Data items
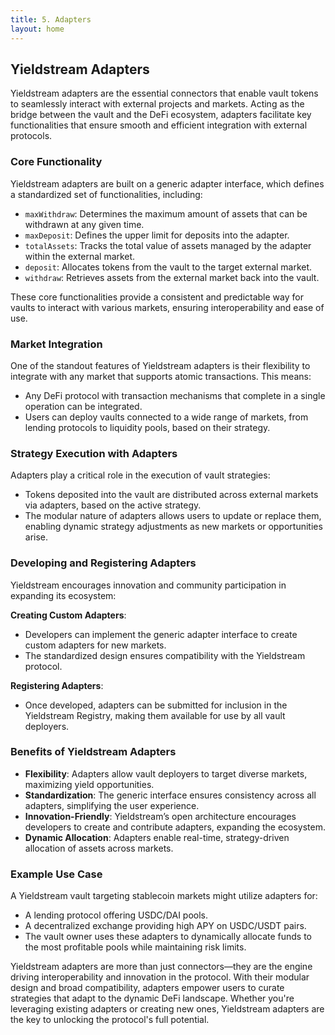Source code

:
 ```yaml
---
title: 5. Adapters
layout: home
---
```


## Yieldstream Adapters

Yieldstream adapters are the essential connectors that enable vault tokens to seamlessly interact with external projects and markets.
Acting as the bridge between the vault and the DeFi ecosystem, adapters facilitate key functionalities that ensure smooth and efficient integration with external protocols.

### Core Functionality

Yieldstream adapters are built on a generic adapter interface, which defines a standardized set of functionalities, including:

- `maxWithdraw`: Determines the maximum amount of assets that can be withdrawn at any given time.
- `maxDeposit`: Defines the upper limit for deposits into the adapter.
- `totalAssets`: Tracks the total value of assets managed by the adapter within the external market.
- `deposit`: Allocates tokens from the vault to the target external market.
- `withdraw`: Retrieves assets from the external market back into the vault.

These core functionalities provide a consistent and predictable way for vaults to interact with various markets, ensuring interoperability and ease of use.

### Market Integration

One of the standout features of Yieldstream adapters is their flexibility to integrate with any market that supports atomic transactions. This means:

- Any DeFi protocol with transaction mechanisms that complete in a single operation can be integrated.
- Users can deploy vaults connected to a wide range of markets, from lending protocols to liquidity pools, based on their strategy.

### Strategy Execution with Adapters

Adapters play a critical role in the execution of vault strategies:

- Tokens deposited into the vault are distributed across external markets via adapters, based on the active strategy.
- The modular nature of adapters allows users to update or replace them, enabling dynamic strategy adjustments as new markets or opportunities arise.

### Developing and Registering Adapters

Yieldstream encourages innovation and community participation in expanding its ecosystem:

**Creating Custom Adapters**:

- Developers can implement the generic adapter interface to create custom adapters for new markets.
- The standardized design ensures compatibility with the Yieldstream protocol.

**Registering Adapters**:

- Once developed, adapters can be submitted for inclusion in the Yieldstream Registry, making them available for use by all vault deployers.

### Benefits of Yieldstream Adapters

- **Flexibility**: Adapters allow vault deployers to target diverse markets, maximizing yield opportunities.
- **Standardization**: The generic interface ensures consistency across all adapters, simplifying the user experience.
- **Innovation-Friendly**: Yieldstream’s open architecture encourages developers to create and contribute adapters, expanding the ecosystem.
- **Dynamic Allocation**: Adapters enable real-time, strategy-driven allocation of assets across markets.

### Example Use Case

A Yieldstream vault targeting stablecoin markets might utilize adapters for:

- A lending protocol offering USDC/DAI pools.
- A decentralized exchange providing high APY on USDC/USDT pairs.
- The vault owner uses these adapters to dynamically allocate funds to the most profitable pools while maintaining risk limits.

Yieldstream adapters are more than just connectors—they are the engine driving interoperability and innovation in the protocol. With their modular design and broad compatibility, adapters empower users to curate strategies that adapt to the dynamic DeFi landscape. Whether you're leveraging existing adapters or creating new ones, Yieldstream adapters are the key to unlocking the protocol's full potential.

ASSIGNMENT: Output, line for line and exactly, the records above from their first line through the one with "Yieldstream adapters are the essential", both ends included, but no pictures.

TASK SOLUTION:
Source code

:
 ```yaml
---
title: 5. Adapters
layout: home
---
```


## Yieldstream Adapters

Yieldstream adapters are the essential connectors that enable vault tokens to seamlessly interact with external projects and markets.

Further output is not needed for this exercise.